A Promise of Justice: The Eighteen Year Fight to Save Four Innocent Men.

A Promise of Justice: The Eighteen Year Fight to Save Four Innocent Men. – book reviews

Preston Lerner

In a nation where the fear of crime is more prevalent than crime itself, capital punishment is a growth industry. Nearly 3,400 Americans reside on death rows, and their numbers increase daily despite our declining murder rate. More than 400 inmates have been executed since the Supreme Court reinstated capital punishment a quarter-century ago. Last year alone, the death toll was 74–a modern record.

Although capital punishment may be justified in particularly heinous cases, even its strongest supporters can’t help but worry about the possibility of executing an innocent person.
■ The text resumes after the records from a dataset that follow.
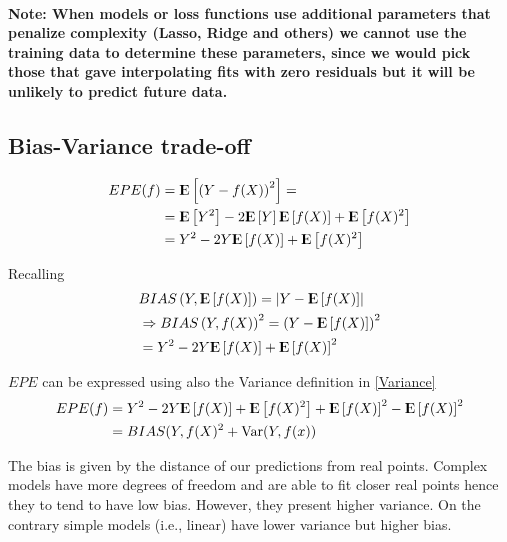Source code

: \documentclass[12pt, letterpaper]{article}
\theoremstyle{definition}
\newcommand{\E}{{\rm I\kern-.3em E}}
\newcommand{\Var}{\mathrm{Var}}
\begin{document}
\paragraph{\textbf{Note}: When models or loss functions use additional parameters that penalize complexity (Lasso, Ridge and others) we cannot use the training data to determine these parameters, since we would pick those that gave interpolating fits with zero residuals but it will be unlikely to predict future data.}

\subsection{Bias-Variance trade-off}
\begin{equation}
\begin{aligned}
EPE(f) &= \E \left[ \left( Y- f(X) \right)^2 \right] =\\
            &= \E \left[ Y^2\right] - 2 \E \left[ Y\right] \E\left[ f(X)\right] + \E\left[ f(X)^2\right]\\
             &= Y^2 - 2  Y \E\left[ f(X)\right] + \E\left[ f(X)^2\right]
\end{aligned}
\end{equation}

Recalling 
\begin{equation}
\begin{aligned}
&BIAS\left(Y,\E\left[f(X)\right]\right) = \left| Y-\E\left[f(X)\right]\right| \\
&\Rightarrow BIAS\left(Y,f(X)\right)^2 = \left( Y-\E\left[f(X)\right]\right)^2 \\
&= Y^2 -2 Y \E\left[f(X)\right] + \E\left[f(X)\right]^2 \\
\end{aligned}
\end{equation}

$EPE$ can be expressed using also the Variance definition in \ref{Variance}
\begin{equation}
\begin{aligned}
\label{biasVar}
EPE(f) &=  Y^2 - 2  Y \E\left[ f(X)\right] + \E\left[ f(X)^2\right] +\E\left[f(X)\right]^2-\E\left[f(X)\right]^2\\
&= BIAS(Y, f(X)^2 + \Var(Y, f(x))
\end{aligned}
\end{equation}

The bias is given by the distance of our predictions from real points. Complex models have more degrees of freedom and are able to fit closer real points hence they to tend to have low bias. However, they present higher variance. On the contrary simple models (i.e., linear) have lower variance but higher bias.
\end{document}
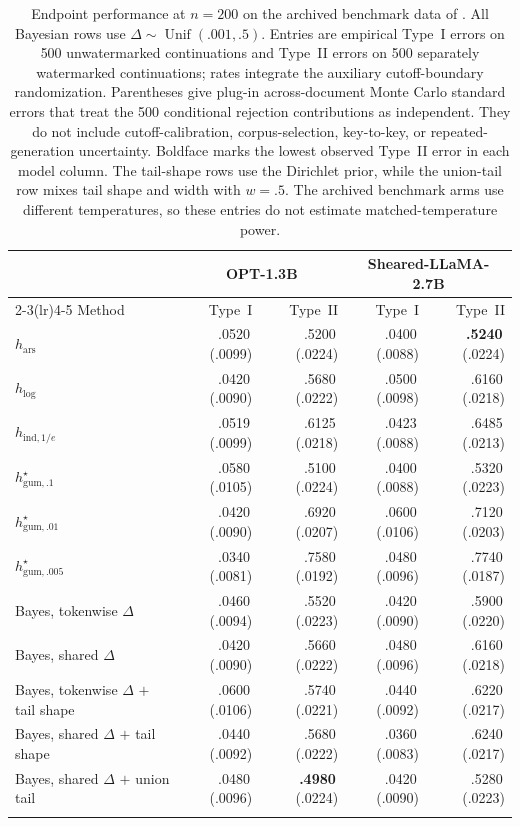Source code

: \documentclass[11pt]{article}
\newcommand{\Unif}{\operatorname{Unif}}
\newcommand{\mcse}[2]{\mbox{#1\,{\fontsize{7}{8}\selectfont(#2)}}}
\newcommand{\bestmcse}[2]{\mbox{\textbf{#1}\,{\fontsize{7}{8}\selectfont(#2)}}}
\begin{document}
\begin{table}[htbp]
\centering
\scriptsize
\setlength{\tabcolsep}{3pt}
\caption{Endpoint performance at $n=200$ on the archived benchmark data of \citet{li2025framework}.  All Bayesian rows use $\Delta\sim\Unif(.001,.5)$.  Entries are empirical Type~I errors on 500 unwatermarked continuations and Type~II errors on 500 separately watermarked continuations; rates integrate the auxiliary cutoff-boundary randomization.  Parentheses give plug-in across-document Monte Carlo standard errors that treat the 500 conditional rejection contributions as independent.  They do not include cutoff-calibration, corpus-selection, key-to-key, or repeated-generation uncertainty.  Boldface marks the lowest observed Type~II error in each model column.  The tail-shape rows use the Dirichlet prior, while the union-tail row mixes tail shape and width with $w=.5$.  The archived benchmark arms use different temperatures, so these entries do not estimate matched-temperature power.}
\label{tab:released-output}
\begin{tabular}{@{}lrrrr@{}}
\toprule
& \multicolumn{2}{c}{OPT-1.3B} & \multicolumn{2}{c}{Sheared-LLaMA-2.7B} \\
\cmidrule(lr){2-3}\cmidrule(lr){4-5}
Method & Type~I & Type~II & Type~I & Type~II \\
\midrule
$h_{\mathrm{ars}}$ & \mcse{.0520}{.0099} & \mcse{.5200}{.0224} & \mcse{.0400}{.0088} & \bestmcse{.5240}{.0224} \\
$h_{\log}$ & \mcse{.0420}{.0090} & \mcse{.5680}{.0222} & \mcse{.0500}{.0098} & \mcse{.6160}{.0218} \\
$h_{\mathrm{ind},1/e}$ & \mcse{.0519}{.0099} & \mcse{.6125}{.0218} & \mcse{.0423}{.0088} & \mcse{.6485}{.0213} \\
$h^\star_{\mathrm{gum},.1}$ & \mcse{.0580}{.0105} & \mcse{.5100}{.0224} & \mcse{.0400}{.0088} & \mcse{.5320}{.0223} \\
$h^\star_{\mathrm{gum},.01}$ & \mcse{.0420}{.0090} & \mcse{.6920}{.0207} & \mcse{.0600}{.0106} & \mcse{.7120}{.0203} \\
$h^\star_{\mathrm{gum},.005}$ & \mcse{.0340}{.0081} & \mcse{.7580}{.0192} & \mcse{.0480}{.0096} & \mcse{.7740}{.0187} \\
Bayes, tokenwise $\Delta$ & \mcse{.0460}{.0094} & \mcse{.5520}{.0223} & \mcse{.0420}{.0090} & \mcse{.5900}{.0220} \\
Bayes, shared $\Delta$ & \mcse{.0420}{.0090} & \mcse{.5660}{.0222} & \mcse{.0480}{.0096} & \mcse{.6160}{.0218} \\
Bayes, tokenwise $\Delta$ $+$ tail shape & \mcse{.0600}{.0106} & \mcse{.5740}{.0221} & \mcse{.0440}{.0092} & \mcse{.6220}{.0217} \\
Bayes, shared $\Delta$ $+$ tail shape & \mcse{.0440}{.0092} & \mcse{.5680}{.0222} & \mcse{.0360}{.0083} & \mcse{.6240}{.0217} \\
Bayes, shared $\Delta$ $+$ union tail & \mcse{.0480}{.0096} & \bestmcse{.4980}{.0224} & \mcse{.0420}{.0090} & \mcse{.5280}{.0223} \\
\addlinespace
\bottomrule
\end{tabular}
\end{table}
\end{document}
And while mistakes are rare, no fewer than 75 death row inmates have been exonerated since 1973. Add to this dozens of hapless victims–Sacco and Vanzetti, to name the most notorious example–whose only crime was being in the wrong place at the wrong time.

A Promise of Justice, the latest entry in the subgenre of miscarriage-of-justice chronicles, documents a crime that horrified suburban Chicago in 1978: A white couple was abducted from a gas station and driven to the decaying black neighborhood of Ford Heights. There, the woman was raped, and she and her fiance were killed. Four black men with no history of violent crime were arrested after a perfunctory police investigation. All were convicted of murder, and two were sentenced to death, largely on the basis of testimony that was later recanted. In a supreme irony, the “eyewitness” who recanted was charged with perjury for telling the truth.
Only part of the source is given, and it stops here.